WHAT YOU HAVE TO DO: Gather from the material every line that contains the string "https".

★ ★ ★ ★

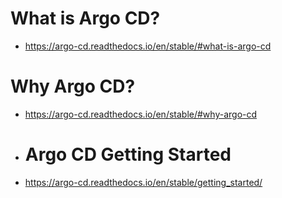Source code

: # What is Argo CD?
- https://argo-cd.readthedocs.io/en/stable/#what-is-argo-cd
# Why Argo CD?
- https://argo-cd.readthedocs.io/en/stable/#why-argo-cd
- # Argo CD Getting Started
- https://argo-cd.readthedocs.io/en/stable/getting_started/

★ ★ ★ ★

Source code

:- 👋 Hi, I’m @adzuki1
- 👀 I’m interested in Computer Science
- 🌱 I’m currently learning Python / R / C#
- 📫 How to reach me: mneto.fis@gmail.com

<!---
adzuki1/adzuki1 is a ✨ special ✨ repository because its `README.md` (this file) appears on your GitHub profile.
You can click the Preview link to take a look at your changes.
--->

★ ★ ★ ★

YOUR SOLUTION:
- https://argo-cd.readthedocs.io/en/stable/#what-is-argo-cd
- https://argo-cd.readthedocs.io/en/stable/#why-argo-cd
- https://argo-cd.readthedocs.io/en/stable/getting_started/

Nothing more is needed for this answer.